• WHAT YOU HAVE TO DO: What you hand back must match the records word for word, with no pictures.

• STUDY MATERIAL:
★ ★ ★ ★ ★ ★ ★
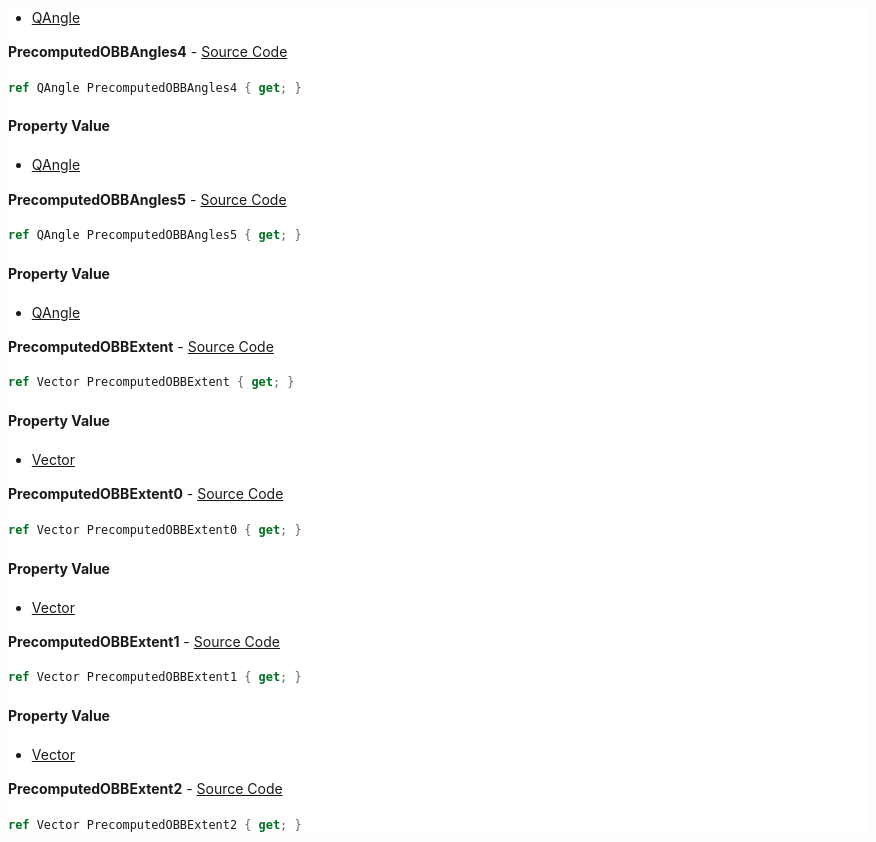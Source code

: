 - [QAngle](/docs/api/shared/natives/qangle)

**PrecomputedOBBAngles4** - [Source Code](https://github.com/swiftly-solution/swiftlys2/blob/main/managed/src/SwiftlyS2.Generated/Schemas/Interfaces/CBarnLight.cs#L155)

```csharp
ref QAngle PrecomputedOBBAngles4 { get; }
```

#### Property Value

- [QAngle](/docs/api/shared/natives/qangle)

**PrecomputedOBBAngles5** - [Source Code](https://github.com/swiftly-solution/swiftlys2/blob/main/managed/src/SwiftlyS2.Generated/Schemas/Interfaces/CBarnLight.cs#L161)

```csharp
ref QAngle PrecomputedOBBAngles5 { get; }
```

#### Property Value

- [QAngle](/docs/api/shared/natives/qangle)

**PrecomputedOBBExtent** - [Source Code](https://github.com/swiftly-solution/swiftlys2/blob/main/managed/src/SwiftlyS2.Generated/Schemas/Interfaces/CBarnLight.cs#L125)

```csharp
ref Vector PrecomputedOBBExtent { get; }
```

#### Property Value

- [Vector](/docs/api/shared/natives/vector)

**PrecomputedOBBExtent0** - [Source Code](https://github.com/swiftly-solution/swiftlys2/blob/main/managed/src/SwiftlyS2.Generated/Schemas/Interfaces/CBarnLight.cs#L133)

```csharp
ref Vector PrecomputedOBBExtent0 { get; }
```

#### Property Value

- [Vector](/docs/api/shared/natives/vector)

**PrecomputedOBBExtent1** - [Source Code](https://github.com/swiftly-solution/swiftlys2/blob/main/managed/src/SwiftlyS2.Generated/Schemas/Interfaces/CBarnLight.cs#L139)

```csharp
ref Vector PrecomputedOBBExtent1 { get; }
```

#### Property Value

- [Vector](/docs/api/shared/natives/vector)

**PrecomputedOBBExtent2** - [Source Code](https://github.com/swiftly-solution/swiftlys2/blob/main/managed/src/SwiftlyS2.Generated/Schemas/Interfaces/CBarnLight.cs#L145)

```csharp
ref Vector PrecomputedOBBExtent2 { get; }
```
★ ★ ★ ★ ★ ★ ★
• WRITTEN ANSWER:
Source code

: - [QAngle](/docs/api/shared/natives/qangle)

**PrecomputedOBBAngles4** - [Source Code](https://github.com/swiftly-solution/swiftlys2/blob/main/managed/src/SwiftlyS2.Generated/Schemas/Interfaces/CBarnLight.cs#L155)

```csharp
ref QAngle PrecomputedOBBAngles4 { get; }
```

#### Property Value

- [QAngle](/docs/api/shared/natives/qangle)

**PrecomputedOBBAngles5** - [Source Code](https://github.com/swiftly-solution/swiftlys2/blob/main/managed/src/SwiftlyS2.Generated/Schemas/Interfaces/CBarnLight.cs#L161)

```csharp
ref QAngle PrecomputedOBBAngles5 { get; }
```

#### Property Value

- [QAngle](/docs/api/shared/natives/qangle)

**PrecomputedOBBExtent** - [Source Code](https://github.com/swiftly-solution/swiftlys2/blob/main/managed/src/SwiftlyS2.Generated/Schemas/Interfaces/CBarnLight.cs#L125)

```csharp
ref Vector PrecomputedOBBExtent { get; }
```

#### Property Value

- [Vector](/docs/api/shared/natives/vector)

**PrecomputedOBBExtent0** - [Source Code](https://github.com/swiftly-solution/swiftlys2/blob/main/managed/src/SwiftlyS2.Generated/Schemas/Interfaces/CBarnLight.cs#L133)

```csharp
ref Vector PrecomputedOBBExtent0 { get; }
```

#### Property Value

- [Vector](/docs/api/shared/natives/vector)

**PrecomputedOBBExtent1** - [Source Code](https://github.com/swiftly-solution/swiftlys2/blob/main/managed/src/SwiftlyS2.Generated/Schemas/Interfaces/CBarnLight.cs#L139)

```csharp
ref Vector PrecomputedOBBExtent1 { get; }
```

#### Property Value

- [Vector](/docs/api/shared/natives/vector)

**PrecomputedOBBExtent2** - [Source Code](https://github.com/swiftly-solution/swiftlys2/blob/main/managed/src/SwiftlyS2.Generated/Schemas/Interfaces/CBarnLight.cs#L145)

```csharp
ref Vector PrecomputedOBBExtent2 { get; }
```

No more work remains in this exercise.